O joie inespérée ! O bonheur ! il voit sa mie. Elle s’élance dans ses bras, en criant : « Sauvez-moi » ; et en même temps elle le serrait avec les siens de toutes ses forces, et regardait derrière elle d’un air d’effroi, comme si réellement des ravisseurs l’eussent poursuivie.

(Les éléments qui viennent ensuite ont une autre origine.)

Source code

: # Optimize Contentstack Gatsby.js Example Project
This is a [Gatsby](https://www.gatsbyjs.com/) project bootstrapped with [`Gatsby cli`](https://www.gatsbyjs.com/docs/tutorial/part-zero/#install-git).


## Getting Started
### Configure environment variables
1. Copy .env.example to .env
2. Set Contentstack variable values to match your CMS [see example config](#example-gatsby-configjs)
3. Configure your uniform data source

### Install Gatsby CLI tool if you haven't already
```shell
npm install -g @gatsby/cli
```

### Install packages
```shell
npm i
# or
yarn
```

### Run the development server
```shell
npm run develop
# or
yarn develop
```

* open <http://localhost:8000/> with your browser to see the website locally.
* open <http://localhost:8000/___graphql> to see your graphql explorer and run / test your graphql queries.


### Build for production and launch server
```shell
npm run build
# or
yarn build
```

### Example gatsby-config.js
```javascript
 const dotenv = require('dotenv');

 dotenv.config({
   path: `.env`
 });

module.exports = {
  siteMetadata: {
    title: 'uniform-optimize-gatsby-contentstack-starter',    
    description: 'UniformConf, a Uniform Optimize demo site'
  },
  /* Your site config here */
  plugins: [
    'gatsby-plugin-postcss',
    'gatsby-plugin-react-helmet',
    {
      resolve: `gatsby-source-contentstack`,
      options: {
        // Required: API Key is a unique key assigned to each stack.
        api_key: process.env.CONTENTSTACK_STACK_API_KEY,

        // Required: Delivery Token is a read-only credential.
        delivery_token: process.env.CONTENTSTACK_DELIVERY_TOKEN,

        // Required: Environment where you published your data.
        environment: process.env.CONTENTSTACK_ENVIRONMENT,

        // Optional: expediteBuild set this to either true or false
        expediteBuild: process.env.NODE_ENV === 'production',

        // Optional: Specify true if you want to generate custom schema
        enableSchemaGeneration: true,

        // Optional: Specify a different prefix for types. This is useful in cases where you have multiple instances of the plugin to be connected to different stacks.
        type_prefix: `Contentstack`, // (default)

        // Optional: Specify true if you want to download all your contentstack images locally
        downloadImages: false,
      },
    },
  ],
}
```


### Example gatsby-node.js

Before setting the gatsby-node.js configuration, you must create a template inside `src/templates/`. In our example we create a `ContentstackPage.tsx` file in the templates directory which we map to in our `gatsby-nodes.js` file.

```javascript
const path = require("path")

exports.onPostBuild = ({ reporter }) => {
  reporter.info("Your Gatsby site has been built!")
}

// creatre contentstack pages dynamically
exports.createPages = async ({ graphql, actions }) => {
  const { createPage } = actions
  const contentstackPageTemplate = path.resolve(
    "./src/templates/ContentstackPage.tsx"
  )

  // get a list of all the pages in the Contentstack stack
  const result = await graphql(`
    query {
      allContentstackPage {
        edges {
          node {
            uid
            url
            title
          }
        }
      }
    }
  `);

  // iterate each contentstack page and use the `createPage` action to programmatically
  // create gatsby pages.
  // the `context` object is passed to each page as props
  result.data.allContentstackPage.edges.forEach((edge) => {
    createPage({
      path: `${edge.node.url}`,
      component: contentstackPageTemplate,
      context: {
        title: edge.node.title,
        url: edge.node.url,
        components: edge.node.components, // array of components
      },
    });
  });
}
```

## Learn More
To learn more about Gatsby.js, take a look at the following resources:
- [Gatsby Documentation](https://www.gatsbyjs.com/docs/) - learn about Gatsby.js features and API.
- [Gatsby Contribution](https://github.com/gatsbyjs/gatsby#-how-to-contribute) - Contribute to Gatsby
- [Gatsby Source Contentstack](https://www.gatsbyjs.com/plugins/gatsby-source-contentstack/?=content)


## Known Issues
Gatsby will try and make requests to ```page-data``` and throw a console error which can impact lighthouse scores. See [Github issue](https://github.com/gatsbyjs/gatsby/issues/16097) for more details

« Rassurez-vous, s’écrie-t-il, rassurez-vous, je vous tiens et il n’y a personne sur la terre qui puisse désormais vous arracher à moi. » Alors il appelle ses gens, leur donne différents ordres, et fait lever le pont. Mais ce n’est pas assez ; pour être parfaitement heureux, il faut qu’il soit l’époux de Nina ; il la conduit donc à sa chapelle, et, mandant son chapelain, lui ordonne de les marier ensemble. Alors la joie rentra dans le château ; maîtres et domestiques, tous paraissaient également enivrés de plaisir ; et jamais à tant de chagrin ne succédèrent aussi promptement des transports de joie aussi vifs.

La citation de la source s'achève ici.